CHAPS assessment, problems/topics, follow-up notes, and patient notebooks were organized by the Siebens Domain Management Model (SDMM), a comprehensive 4-domain clinical framework (I. Medical/Surgical Issues; II. Mental Status/Emotions/Coping; III. Physical Function; IV. Living Environment).11 The health care notebook contained the CHAPS assessment, education sheets, a patient-specific “My Action Plan,” and text explaining notebook purpose and options for how to use it.9,12
Outcome measures
The study's primary goal was adherence to PD quality indicators as measured across 9 categories: (1) communication, education, and continuity; (2) health maintenance; (3) regulatory reporting; (4) assessment of nonmotor symptoms and falls; (5) assessment and counseling about PD medication side effects; (6) management of motor symptoms; (7) management of nonmotor complications of PD; (8) use of nonpharmacologic approaches and therapies; and (9) palliative care.13
Secondary outcomes covered health-related quality of life (Health Utilities Index 3 [HUI3]),14 speech, drooling, swallowing and eating (Unified Parkinson's Disease Rating Scale Activities of Daily Living),15 social support (Medical Outcomes Study [MOS] Social Support Scale),16 self-efficacy (General Self-Efficacy Scale),17 perceptions of care quality (Consumer Assessment of Healthcare Providers and Systems [CAHPS]), and the Patient Assessment of Chronic Illness Care (PACIC),18,19 and self-reported depression screeners (WHO Well-being Index–5 [WHO-5], Patient Healthcare Questionnaire [PHQ]–2 , and PHQ-9 administered to participants who had a score of 3 or higher on the PHQ-2).10,20–22
For CHAPS process evaluation, a convenience sample of intervention veterans, in the last several months of the study, answered questions about their CHAPS experience after completing their final survey. NCMs and providers completed an anonymous survey about their impressions of CHAPS.

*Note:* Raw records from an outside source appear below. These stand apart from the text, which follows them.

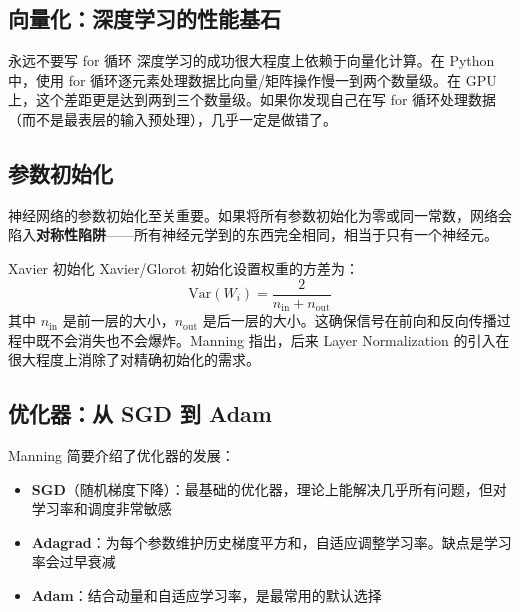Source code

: \documentclass[a4paper]{article}
\begin{document}
\subsection{向量化：深度学习的性能基石}

\begin{warningbox}{永远不要写 for 循环}
深度学习的成功很大程度上依赖于向量化计算。在 Python 中，使用 for 循环逐元素处理数据比向量/矩阵操作慢一到两个数量级。在 GPU 上，这个差距更是达到两到三个数量级。如果你发现自己在写 for 循环处理数据（而不是最表层的输入预处理），几乎一定是做错了。
\end{warningbox}

\subsection{参数初始化}

神经网络的参数初始化至关重要。如果将所有参数初始化为零或同一常数，网络会陷入\textbf{对称性陷阱}——所有神经元学到的东西完全相同，相当于只有一个神经元。





\begin{importantbox}{Xavier 初始化}
Xavier/Glorot 初始化设置权重的方差为：
$$\text{Var}(W_i) = \frac{2}{n_{\text{in}} + n_{\text{out}}}$$
其中 $n_{\text{in}}$ 是前一层的大小，$n_{\text{out}}$ 是后一层的大小。这确保信号在前向和反向传播过程中既不会消失也不会爆炸。Manning 指出，后来 Layer Normalization 的引入在很大程度上消除了对精确初始化的需求。
\end{importantbox}

\subsection{优化器：从 SGD 到 Adam}

Manning 简要介绍了优化器的发展：





\begin{itemize}
    \item \textbf{SGD}（随机梯度下降）：最基础的优化器，理论上能解决几乎所有问题，但对学习率和调度非常敏感
    \item \textbf{Adagrad}：为每个参数维护历史梯度平方和，自适应调整学习率。缺点是学习率会过早衰减
    \item \textbf{Adam}：结合动量和自适应学习率，是最常用的默认选择
\end{itemize}
\end{document}
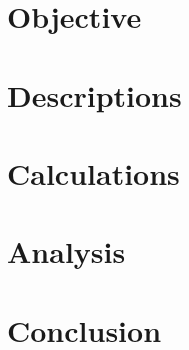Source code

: \documentclass{article}
\begin{document}
\begin{titlepage}

\end{titlepage}
\section{Objective}

\section{Descriptions}

\section{Calculations}

\section{Analysis}

\section{Conclusion}

\end{document}
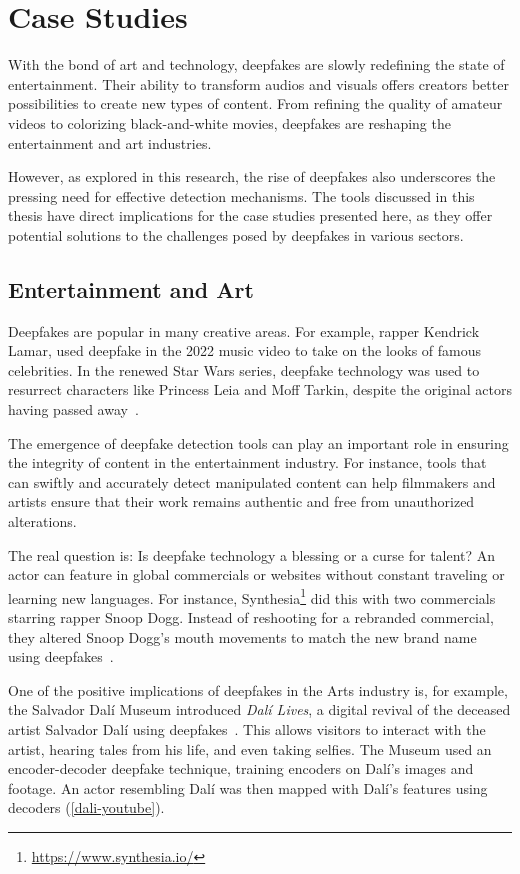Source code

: 
\chapter{Case Studies}\label{chapter:applications}
With the bond of art and technology, deepfakes are slowly redefining the state of
entertainment. Their ability to transform audios and visuals offers creators better
possibilities to create new types of content. From refining the quality of amateur
videos to colorizing black-and-white movies, deepfakes are reshaping the entertainment
and art industries.

However, as explored in this research, the rise of deepfakes also underscores the pressing
need for effective detection mechanisms. The tools discussed in this thesis have direct
implications for the case studies presented here, as they offer potential solutions
to the challenges posed by deepfakes in various sectors.


\section{Entertainment and Art}
Deepfakes are popular in many creative areas. For example, rapper Kendrick Lamar,
used deepfake in the 2022 music video to take on the looks of famous celebrities. In the
renewed Star Wars series, deepfake technology was used to resurrect characters like
Princess Leia and Moff Tarkin, despite the original actors having passed away~\cite{motion-analysis}.

The emergence of deepfake detection tools can play an important role in ensuring the 
integrity of content in the entertainment industry. For instance, tools that can swiftly 
and accurately detect manipulated content can help filmmakers and artists ensure that 
their work remains authentic and free from unauthorized alterations.

The real question is: Is deepfake technology a blessing or a curse for talent?
An actor can feature in global commercials or websites
without constant traveling or learning new languages. For instance, Synthesia\footnote{\url{https://www.synthesia.io/}}
did this with two commercials starring rapper Snoop Dogg. Instead of reshooting for a
rebranded commercial, they altered Snoop Dogg's mouth movements to match the new brand
name using deepfakes~\cite{wipo-magazine}.

One of the positive implications of deepfakes in the Arts industry is, for example, the Salvador
Dalí Museum introduced \textit{Dalí Lives}, a digital revival of the deceased artist
Salvador Dalí using deepfakes~\cite{salvador-dali, salvador-dali2}.
This allows visitors to interact with the artist, hearing tales from his life, and
even taking selfies. The Museum used an encoder-decoder deepfake technique, training encoders on Dalí's
images and footage. An actor resembling Dalí was then mapped with Dalí's features using
decoders (\autoref{dali-youtube}).


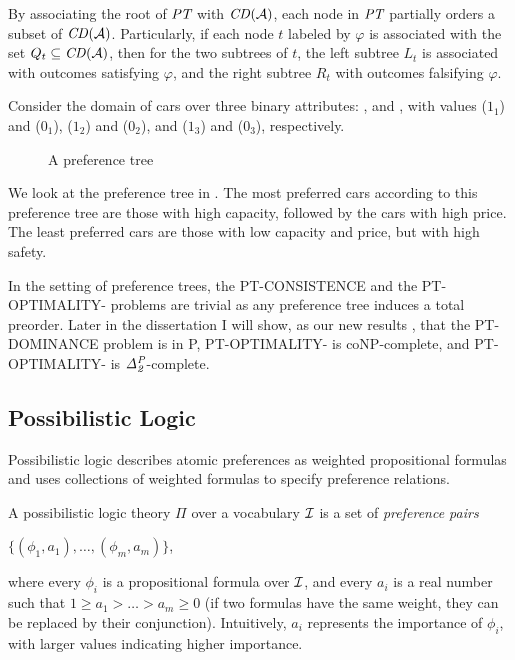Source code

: By associating the root of $\textit{PT}$ with $\mathit{CD}(\mathcal{A})$,
each node in $\textit{PT}$ partially orders a subset of $\mathit{CD}(\mathcal{A})$.
Particularly, if each node $t$ labeled by $\varphi$ 
is associated with the set $Q_t \subseteq \mathit{CD}(\mathcal{A})$,
then for the two subtrees of $t$, the left subtree $L_t$
is associated with outcomes satisfying $\varphi$,
and the right subtree $R_t$ with outcomes falsifying $\varphi$.

Consider the domain of cars over three binary attributes:
,  and ,
with values  ($1_1$) and  ($0_1$),
 ($1_2$) and  ($0_2$), and
 ($1_3$) and  ($0_3$), respectively.

\begin{figure}[!ht]
  \centering
  \caption{A preference tree}
  \label{fig:fpt}
\end{figure}

We look at the preference tree in .
The most preferred cars according to this preference tree
are those with high capacity, followed by the cars with
high price.  The least preferred cars are those with
low capacity and price, but with high safety.

In the setting of preference trees, the PT-CONSISTENCE
and the PT-OPTIMALITY-
problems are trivial as any preference tree induces a
total preorder.
Later in the dissertation I will show, as our new results \cite{conf/adt15/liuT}, 
that the PT-DOMINANCE problem is in P, 
PT-OPTIMALITY- is coNP-complete,
and PT-OPTIMALITY- is $\mathit{\Delta^P_{2}}$-complete.


\subsection{Possibilistic Logic}
Possibilistic logic \cite{DuboisLP91} describes atomic preferences as weighted propositional
formulas and uses collections of weighted formulas to specify preference
relations.

A possibilistic logic theory $\Pi$ over a vocabulary $\mathcal{I}$ is a set of 
\emph{preference pairs}
\begin{center}
	$\{ (\phi_1,a_1), \ldots, (\phi_m,a_m) \}$,
\end{center}
where every $\phi_i$ is a propositional formula over $\mathcal{I}$, and every $a_i$ is a real number
such that $1\geq a_1>\ldots>a_m\geq 0$ (if two formulas have the same 
weight, they can be replaced by their conjunction).
Intuitively, $a_i$ represents the importance of $\phi_i$, with larger values
indicating higher importance.


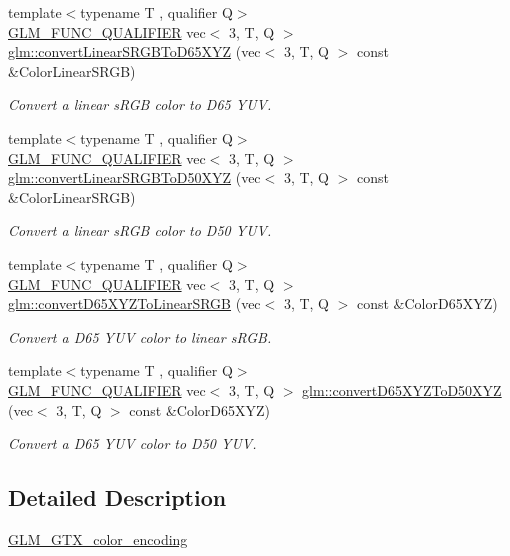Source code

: \begin{DoxyCompactItemize}
\item 
{\footnotesize template$<$typename T , qualifier Q$>$ }\\\mbox{\hyperlink{setup_8hpp_a33fdea6f91c5f834105f7415e2a64407}{G\+L\+M\+\_\+\+F\+U\+N\+C\+\_\+\+Q\+U\+A\+L\+I\+F\+I\+ER}} vec$<$ 3, T, Q $>$ \mbox{\hyperlink{group__gtx__color__encoding_gaf9e130d9d4ccf51cc99317de7449f369}{glm\+::convert\+Linear\+S\+R\+G\+B\+To\+D65\+X\+YZ}} (vec$<$ 3, T, Q $>$ const \&Color\+Linear\+S\+R\+GB)
\begin{DoxyCompactList}\small\item\em Convert a linear s\+R\+GB color to D65 Y\+UV. \end{DoxyCompactList}\item 
{\footnotesize template$<$typename T , qualifier Q$>$ }\\\mbox{\hyperlink{setup_8hpp_a33fdea6f91c5f834105f7415e2a64407}{G\+L\+M\+\_\+\+F\+U\+N\+C\+\_\+\+Q\+U\+A\+L\+I\+F\+I\+ER}} vec$<$ 3, T, Q $>$ \mbox{\hyperlink{group__gtx__color__encoding_ga1522ba180e3d83d554a734056da031f9}{glm\+::convert\+Linear\+S\+R\+G\+B\+To\+D50\+X\+YZ}} (vec$<$ 3, T, Q $>$ const \&Color\+Linear\+S\+R\+GB)
\begin{DoxyCompactList}\small\item\em Convert a linear s\+R\+GB color to D50 Y\+UV. \end{DoxyCompactList}\item 
{\footnotesize template$<$typename T , qualifier Q$>$ }\\\mbox{\hyperlink{setup_8hpp_a33fdea6f91c5f834105f7415e2a64407}{G\+L\+M\+\_\+\+F\+U\+N\+C\+\_\+\+Q\+U\+A\+L\+I\+F\+I\+ER}} vec$<$ 3, T, Q $>$ \mbox{\hyperlink{group__gtx__color__encoding_ga5265386fc3ac29e4c580d37ed470859c}{glm\+::convert\+D65\+X\+Y\+Z\+To\+Linear\+S\+R\+GB}} (vec$<$ 3, T, Q $>$ const \&Color\+D65\+X\+YZ)
\begin{DoxyCompactList}\small\item\em Convert a D65 Y\+UV color to linear s\+R\+GB. \end{DoxyCompactList}\item 
{\footnotesize template$<$typename T , qualifier Q$>$ }\\\mbox{\hyperlink{setup_8hpp_a33fdea6f91c5f834105f7415e2a64407}{G\+L\+M\+\_\+\+F\+U\+N\+C\+\_\+\+Q\+U\+A\+L\+I\+F\+I\+ER}} vec$<$ 3, T, Q $>$ \mbox{\hyperlink{group__gtx__color__encoding_gad12f4f65022b2c80e33fcba2ced0dc48}{glm\+::convert\+D65\+X\+Y\+Z\+To\+D50\+X\+YZ}} (vec$<$ 3, T, Q $>$ const \&Color\+D65\+X\+YZ)
\begin{DoxyCompactList}\small\item\em Convert a D65 Y\+UV color to D50 Y\+UV. \end{DoxyCompactList}\end{DoxyCompactItemize}


\subsection{Detailed Description}
\mbox{\hyperlink{group__gtx__color__encoding}{G\+L\+M\+\_\+\+G\+T\+X\+\_\+color\+\_\+encoding}} 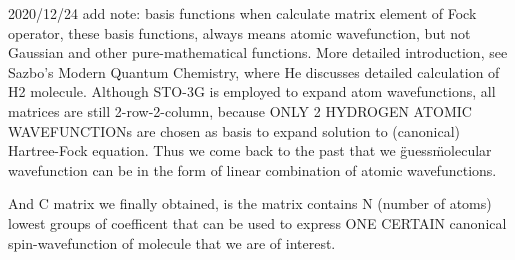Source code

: 2020/12/24 add note:
basis functions when calculate matrix element of Fock operator, these basis functions, always means atomic wavefunction, but not Gaussian and other pure-mathematical functions.
More detailed introduction, see Sazbo's Modern Quantum Chemistry, where He discusses detailed calculation of H2 molecule. Although STO-3G is employed to expand atom wavefunctions, all matrices are still 2-row-2-column, because ONLY 2 HYDROGEN ATOMIC WAVEFUNCTIONs are chosen as basis to expand solution to (canonical) Hartree-Fock equation.
Thus we come back to the past that we \"guess\" molecular wavefunction can be in the form of linear combination of atomic wavefunctions.

And C matrix we finally obtained, is the matrix contains N (number of atoms) lowest groups of coefficent that can be used to express ONE CERTAIN canonical spin-wavefunction of molecule that we are of interest.

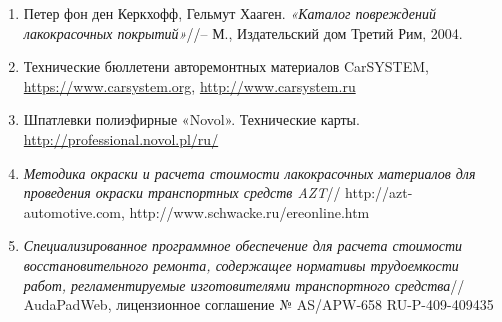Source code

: \begin{enumerate}
\item Петер фон ден Керкхофф, Гельмут Хааген. \emph{«Каталог повреждений лакокрасочных покрытий»}//-- М., Издательский дом Третий Рим, 2004.
\item Технические бюллетени авторемонтных материалов CarSYSTEM, \url{https://www.carsystem.org}, \url{http://www.carsystem.ru}
%
\item Шпатлевки полиэфирные «Novol». Технические карты. \url{http://professional.novol.pl/ru/}
%
\item
\emph{Методика окраски и расчета стоимости лакокрасочных материалов для проведения окраски транспортных средств   AZT}// http://azt-automotive.com,   http://www.schwacke.ru/\-ereonline.htm

%
\item
\emph{Специализированное программное обеспечение для расчета стоимости  восстановительного ремонта, содержащее нормативы трудоемкости работ, регламентируемые изготовителями транспортного средства}//   AudaPadWeb, лицензионное соглашение № AS/APW-658  RU-P-409-409435

%



\end{enumerate}
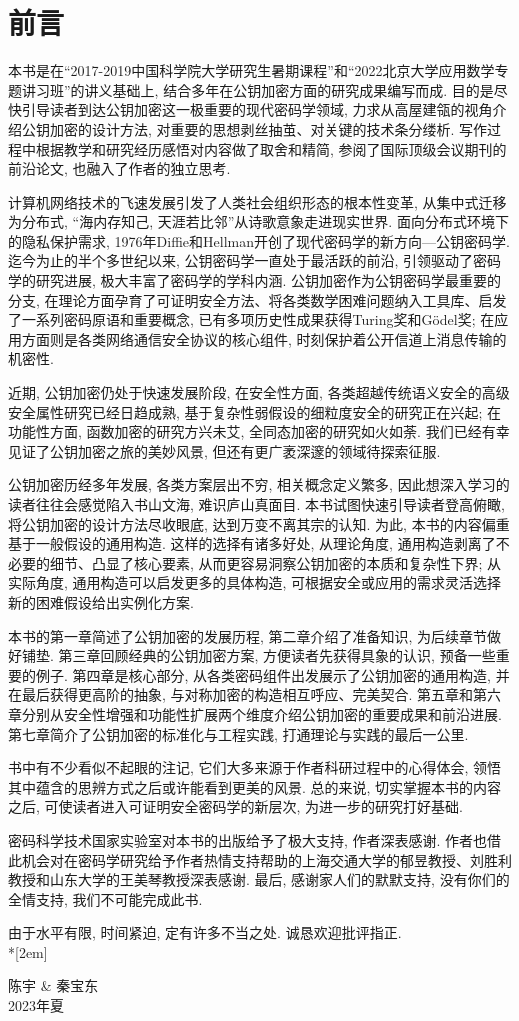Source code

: \chapter{前言}
本书是在``2017-2019中国科学院大学研究生暑期课程''和``2022北京大学应用数学专题讲习班''的讲义基础上, 结合多年在公钥加密方面的研究成果编写而成. 
目的是尽快引导读者到达公钥加密这一极重要的现代密码学领域, 力求从高屋建瓴的视角介绍公钥加密的设计方法, 对重要的思想剥丝抽茧、对关键的技术条分缕析. 
写作过程中根据教学和研究经历感悟对内容做了取舍和精简, 参阅了国际顶级会议期刊的前沿论文, 也融入了作者的独立思考.   

计算机网络技术的飞速发展引发了人类社会组织形态的根本性变革, 从集中式迁移为分布式, ``海内存知己, 天涯若比邻''从诗歌意象走进现实世界. 
面向分布式环境下的隐私保护需求, 1976年Diffie和Hellman开创了现代密码学的新方向—公钥密码学. 
迄今为止的半个多世纪以来, 公钥密码学一直处于最活跃的前沿, 引领驱动了密码学的研究进展, 极大丰富了密码学的学科内涵. 
公钥加密作为公钥密码学最重要的分支, 在理论方面孕育了可证明安全方法、将各类数学困难问题纳入工具库、启发了一系列密码原语和重要概念, 
已有多项历史性成果获得Turing奖和G\"odel奖; 在应用方面则是各类网络通信安全协议的核心组件, 时刻保护着公开信道上消息传输的机密性. 

近期, 公钥加密仍处于快速发展阶段, 在安全性方面, 各类超越传统语义安全的高级安全属性研究已经日趋成熟, 基于复杂性弱假设的细粒度安全的研究正在兴起; 
在功能性方面, 函数加密的研究方兴未艾, 全同态加密的研究如火如荼. 我们已经有幸见证了公钥加密之旅的美妙风景, 但还有更广袤深邃的领域待探索征服. 

公钥加密历经多年发展, 各类方案层出不穷, 相关概念定义繁多, 因此想深入学习的读者往往会感觉陷入书山文海, 难识庐山真面目. 
本书试图快速引导读者登高俯瞰, 将公钥加密的设计方法尽收眼底, 达到万变不离其宗的认知. 
为此, 本书的内容偏重基于一般假设的通用构造. 这样的选择有诸多好处, 从理论角度, 通用构造剥离了不必要的细节、凸显了核心要素, 从而更容易洞察公钥加密的本质和复杂性下界; 
从实际角度, 通用构造可以启发更多的具体构造, 可根据安全或应用的需求灵活选择新的困难假设给出实例化方案. 

本书的第一章简述了公钥加密的发展历程, 第二章介绍了准备知识, 为后续章节做好铺垫. 
第三章回顾经典的公钥加密方案, 方便读者先获得具象的认识, 预备一些重要的例子. 
第四章是核心部分, 从各类密码组件出发展示了公钥加密的通用构造, 并在最后获得更高阶的抽象, 与对称加密的构造相互呼应、完美契合. 
第五章和第六章分别从安全性增强和功能性扩展两个维度介绍公钥加密的重要成果和前沿进展. 
第七章简介了公钥加密的标准化与工程实践, 打通理论与实践的最后一公里. 

书中有不少看似不起眼的注记, 它们大多来源于作者科研过程中的心得体会, 领悟其中蕴含的思辨方式之后或许能看到更美的风景. 
总的来说, 切实掌握本书的内容之后, 可使读者进入可证明安全密码学的新层次, 为进一步的研究打好基础. 

密码科学技术国家实验室对本书的出版给予了极大支持, 作者深表感谢. 
作者也借此机会对在密码学研究给予作者热情支持帮助的上海交通大学的郁昱教授、刘胜利教授和山东大学的王美琴教授深表感谢. 
最后, 感谢家人们的默默支持, 没有你们的全情支持, 我们不可能完成此书.   

由于水平有限, 时间紧迫, 定有许多不当之处. 诚恳欢迎批评指正. \\*[2em]

\hfill 陈宇 \& 秦宝东 \\

\hfill 2023年夏  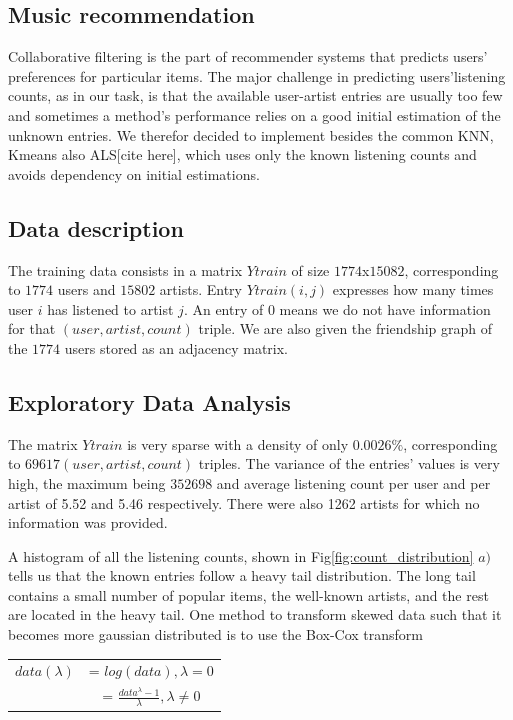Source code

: \subsection{Music recommendation}
Collaborative filtering is the part of recommender systems that predicts users' preferences for particular items. The major challenge in predicting users'listening counts, as in our task, is that the available user-artist entries are usually too few and sometimes a method's performance relies on a good initial estimation of the unknown entries. 
We therefor decided to implement besides the common KNN, Kmeans also ALS[cite here], which uses only the known listening counts and avoids dependency on initial estimations.

\subsection{Data description}
The training data consists in a matrix $Ytrain$ of size $1774$x$15082$, corresponding to $1774$ users and $15802$ artists. Entry $Ytrain(i,j)$ expresses how many times user $i$ has listened to artist $j$. An entry of 0 means we do not have information for that $(user, artist, count)$ triple.
We are also given the friendship graph of the $1774$ users stored as an adjacency matrix.

\subsection{Exploratory Data Analysis}

The matrix $Ytrain$ is very sparse with a density of only $0.0026\%$, corresponding to 
$69617 (user, artist, count)$ triples. 
The variance of the entries' values is very high, the maximum  being $352698$ and average listening count per user and per artist of 5.52 and 5.46 respectively. There were also 1262 artists for which no information was provided.

A histogram of all the listening counts, shown in Fig\ref{fig:count_distribution} $a)$ tells us that the known entries follow a heavy tail distribution. The long tail contains a small number of popular items, the well-known artists, and the rest are located in the heavy tail.
One method to transform skewed data such that it becomes more gaussian distributed is to use the Box-Cox transform
\\
\begin{table}[h]
  \centering
  \begin{tabular}{c  c }
  $data(\lambda)$&= $log(data), \lambda = 0$ \\ 
                            &= $\frac{data^\lambda - 1}{\lambda} ,\lambda \neq 0$ \\ 
  \end{tabular}
\end{table}

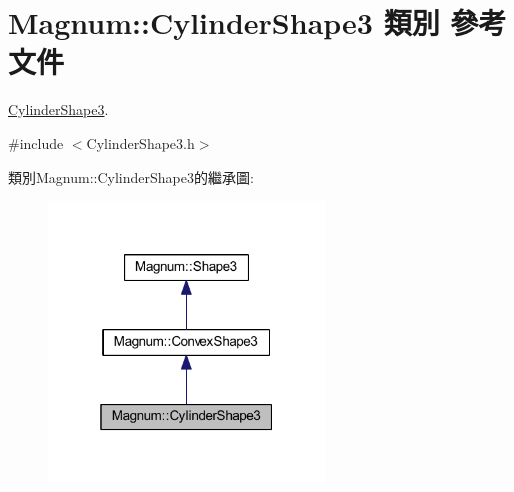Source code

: \hypertarget{class_magnum_1_1_cylinder_shape3}{}\section{Magnum\+:\+:Cylinder\+Shape3 類別 參考文件}
\label{class_magnum_1_1_cylinder_shape3}


\hyperlink{class_magnum_1_1_cylinder_shape3}{Cylinder\+Shape3}.  




{\ttfamily \#include $<$Cylinder\+Shape3.\+h$>$}



類別\+Magnum\+:\+:Cylinder\+Shape3的繼承圖\+:\nopagebreak
\begin{figure}[H]
\begin{center}
\leavevmode
\includegraphics[width=208pt]{class_magnum_1_1_cylinder_shape3__inherit__graph}
\end{center}
\end{figure}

VA utilization data were abstracted during EMR review. This included outpatient visits (by provider type), emergency department visits, telephone calls, other non-face-to-face contacts, and VA hospitalizations.
Analytic sample size, statistical power, and enrollment sample size
The sample size calculation was based on the primary outcome of guideline adherence to 38 PD indicators, expressed as the mean across the study participant group of the per-patient proportion of applicable guideline measures for which there was adherence.9 Using a medium effect size of 0.4 (Cohen d), similar to other chronic disease studies, significance level of 0.05 and power of 90%, we calculated an analytic sample size of 266 (133 in each arm). Using an estimate of 80% study sample retention rate, the target enrollment was 167 in each arm for a total of 334. The figure shows flow of enrollment, allocations, follow-up, and analytic sample.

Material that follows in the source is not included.